Risdiplam

Risdiplam (CAS No.: 1825352-65-5) is an orally administered small-molecule drug used to treat spinal muscular atrophy (SMA). Its primary mechanism of action is to increase full-length SMN protein expression by modifying SMN2 gene pre-mRNA splicing, thereby raising functional SMN protein levels in both central and peripheral tissues. Clinical studies show that Risdiplam can improve or stabilize motor function in patients with various types of SMA. In infant-onset SMA patients, results from the FIREFISH trial showed that treated infants achieved motor milestones not observed in the natural course of the disease, and 85% of infants survived without the need for permanent ventilatory support. In later-onset SMA patients, the SUNFISH trial showed a modest but significant improvement in motor function after 12 months of treatment, with the effect sustained for more than 24 months.
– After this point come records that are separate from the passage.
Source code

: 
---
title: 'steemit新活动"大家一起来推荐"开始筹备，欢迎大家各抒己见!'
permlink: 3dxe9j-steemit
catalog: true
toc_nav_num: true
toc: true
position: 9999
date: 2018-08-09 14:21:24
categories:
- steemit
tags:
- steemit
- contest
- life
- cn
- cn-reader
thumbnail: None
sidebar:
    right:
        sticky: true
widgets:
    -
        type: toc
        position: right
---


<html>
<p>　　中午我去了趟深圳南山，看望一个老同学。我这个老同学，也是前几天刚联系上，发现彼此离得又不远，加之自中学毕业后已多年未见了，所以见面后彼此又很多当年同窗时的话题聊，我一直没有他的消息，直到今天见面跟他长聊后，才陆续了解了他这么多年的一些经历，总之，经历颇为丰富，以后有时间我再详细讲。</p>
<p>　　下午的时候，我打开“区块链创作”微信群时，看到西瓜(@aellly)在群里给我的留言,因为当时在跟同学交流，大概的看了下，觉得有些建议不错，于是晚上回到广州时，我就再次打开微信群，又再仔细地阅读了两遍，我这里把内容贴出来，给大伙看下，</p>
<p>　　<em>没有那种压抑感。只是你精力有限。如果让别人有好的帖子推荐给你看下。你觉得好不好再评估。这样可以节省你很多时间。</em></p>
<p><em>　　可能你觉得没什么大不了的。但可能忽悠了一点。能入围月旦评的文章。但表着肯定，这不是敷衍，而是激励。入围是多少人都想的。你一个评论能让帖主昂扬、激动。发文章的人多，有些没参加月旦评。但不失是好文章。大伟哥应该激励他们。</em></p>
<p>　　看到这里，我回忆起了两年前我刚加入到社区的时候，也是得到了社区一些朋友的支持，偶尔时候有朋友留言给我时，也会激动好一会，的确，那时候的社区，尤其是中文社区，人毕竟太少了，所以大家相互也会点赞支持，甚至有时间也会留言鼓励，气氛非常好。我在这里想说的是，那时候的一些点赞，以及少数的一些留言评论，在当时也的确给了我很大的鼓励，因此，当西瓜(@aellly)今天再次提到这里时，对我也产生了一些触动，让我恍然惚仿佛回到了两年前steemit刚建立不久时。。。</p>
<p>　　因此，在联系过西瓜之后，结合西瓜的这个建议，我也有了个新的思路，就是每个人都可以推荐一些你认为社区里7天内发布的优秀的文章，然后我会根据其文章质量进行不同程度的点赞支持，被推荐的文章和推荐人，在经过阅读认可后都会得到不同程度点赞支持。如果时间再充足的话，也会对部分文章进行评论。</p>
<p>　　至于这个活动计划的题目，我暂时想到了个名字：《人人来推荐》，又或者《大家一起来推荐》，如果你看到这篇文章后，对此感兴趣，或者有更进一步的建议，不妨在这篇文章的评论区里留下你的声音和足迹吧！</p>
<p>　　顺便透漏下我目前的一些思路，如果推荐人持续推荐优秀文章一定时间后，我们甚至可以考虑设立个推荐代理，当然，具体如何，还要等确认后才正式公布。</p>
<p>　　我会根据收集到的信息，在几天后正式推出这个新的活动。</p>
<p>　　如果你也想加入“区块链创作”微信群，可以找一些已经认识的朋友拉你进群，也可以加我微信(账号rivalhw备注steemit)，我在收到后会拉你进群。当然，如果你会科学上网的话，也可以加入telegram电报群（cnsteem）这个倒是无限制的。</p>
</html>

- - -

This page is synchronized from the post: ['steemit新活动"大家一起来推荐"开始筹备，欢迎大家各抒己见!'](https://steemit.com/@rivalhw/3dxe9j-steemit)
Risdiplam is generally well tolerated; common adverse reactions include fever, diarrhea, rash, and upper respiratory tract infection, with fewer serious adverse events. Due to its oral administration, it avoids the risks associated with intrathecal injection, but systemic exposure requires ongoing safety monitoring. Nonclinical animal studies indicate that Risdiplam may affect reproductive function; therefore, appropriate counseling is needed for patients with reproductive potential. In cellular and animal models, Risdiplam improves motor neuron function by upregulating SMN protein expression, thereby enhancing motor ability. The doses or concentrations used in experiments typically depend on the experimental design and research objectives. Overall, Risdiplam provides an effective and convenient treatment option for SMA patients.